When an Alberta public entity loses a lot of money or sees something else go wrong, a well worn playbook is brought out.

First, if you can’t deny there has been a disaster, you can at least say it’s not as bad as thought.

Then you say you’re looking into what happened.

And finally you say it’s all in the past and there’s no point in dwelling on it because all the weaknesses that led to the disaster have been fixed.

So it is with the recent loss of more than $2 billion by Alberta Investment Management Corp. (AIMCo), the body that manages $119 billion on behalf of the province’s Heritage Fund and several large public pension plans.

Did AIMCo really lose about $4 billion on a risky financial bet? Not really, the corporation said. It was only about $2.1 billion — well, maybe $2.4 billion, we’ll see when the bet is finally wound down.

How did that happen? They’ve hired the consulting firm KPMG and Barbara Zvan, former chief risk officer for the Ontario Teachers’ Pension Plan, to find out.

The public may find out what is in the report only second-hand or through a leak. The announcement of the KPMG-Zvan review said results will be provided to the government and to the pension plans whose money AIMCo invests. But AIMCo also invests $18 billion of all Albertans’ money in the Heritage Fund; everyone in the province has an owner’s right to know what happened.

If you don’t see some of these questions answered fully and in public, you can assume someone is hiding something.
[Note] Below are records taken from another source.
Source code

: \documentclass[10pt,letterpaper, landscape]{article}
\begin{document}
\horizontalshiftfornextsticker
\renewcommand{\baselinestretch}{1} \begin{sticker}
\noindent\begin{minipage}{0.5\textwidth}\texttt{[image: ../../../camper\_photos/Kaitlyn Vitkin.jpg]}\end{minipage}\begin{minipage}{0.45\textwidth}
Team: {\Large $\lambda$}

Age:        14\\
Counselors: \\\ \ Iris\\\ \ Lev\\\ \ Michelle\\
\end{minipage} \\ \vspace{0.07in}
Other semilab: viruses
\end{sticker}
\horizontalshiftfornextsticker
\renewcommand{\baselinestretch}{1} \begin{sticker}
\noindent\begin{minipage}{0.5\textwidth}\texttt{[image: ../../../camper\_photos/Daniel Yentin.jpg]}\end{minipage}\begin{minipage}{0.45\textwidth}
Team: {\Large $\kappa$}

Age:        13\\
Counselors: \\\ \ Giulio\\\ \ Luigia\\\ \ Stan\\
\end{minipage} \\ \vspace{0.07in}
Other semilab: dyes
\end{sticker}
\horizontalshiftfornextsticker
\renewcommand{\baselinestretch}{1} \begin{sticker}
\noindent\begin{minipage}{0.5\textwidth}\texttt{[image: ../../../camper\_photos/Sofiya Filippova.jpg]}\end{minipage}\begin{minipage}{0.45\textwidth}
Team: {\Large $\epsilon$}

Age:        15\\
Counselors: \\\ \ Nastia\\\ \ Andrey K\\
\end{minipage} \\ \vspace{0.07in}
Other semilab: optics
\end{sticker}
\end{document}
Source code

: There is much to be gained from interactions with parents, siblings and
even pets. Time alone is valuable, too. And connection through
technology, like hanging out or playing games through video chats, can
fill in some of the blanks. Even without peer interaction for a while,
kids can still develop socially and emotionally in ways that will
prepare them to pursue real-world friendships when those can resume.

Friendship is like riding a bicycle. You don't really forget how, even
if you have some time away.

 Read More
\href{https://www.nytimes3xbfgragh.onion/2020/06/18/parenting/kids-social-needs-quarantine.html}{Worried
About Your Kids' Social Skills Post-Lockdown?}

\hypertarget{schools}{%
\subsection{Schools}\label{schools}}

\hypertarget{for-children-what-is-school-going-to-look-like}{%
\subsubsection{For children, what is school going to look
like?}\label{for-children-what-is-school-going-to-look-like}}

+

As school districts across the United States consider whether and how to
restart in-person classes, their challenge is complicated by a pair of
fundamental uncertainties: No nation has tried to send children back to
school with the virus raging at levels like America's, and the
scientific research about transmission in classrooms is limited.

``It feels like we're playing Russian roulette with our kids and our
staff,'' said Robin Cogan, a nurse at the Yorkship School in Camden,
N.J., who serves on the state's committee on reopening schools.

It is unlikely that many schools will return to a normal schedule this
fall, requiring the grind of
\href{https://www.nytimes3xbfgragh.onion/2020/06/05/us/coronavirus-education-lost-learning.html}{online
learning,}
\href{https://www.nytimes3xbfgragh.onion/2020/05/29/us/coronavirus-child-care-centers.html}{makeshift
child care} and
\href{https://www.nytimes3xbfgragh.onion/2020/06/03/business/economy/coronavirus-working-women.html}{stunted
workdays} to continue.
The money was lost when an AIMCo investment manager made what was essentially a multibillion-dollar bet on continued stability in the stock markets when both stability and stock prices were around record highs. Why would anyone have taken a high-risk bet like that?

Was the investment a normal risk, or was the manager trying to squeeze out more income to earn a performance bonus? If a bonus was in play, how are the risks of such financial incentives controlled?

Most of the assets managed by AIMCo belong to public pension plans. Pension plans usually have strong restrictions on how much investment risk they can take on. Did AIMCo conform with their risk limits?

What restrictions and reporting rules govern AIMCo’s investment managers? Were those rules fully enforced?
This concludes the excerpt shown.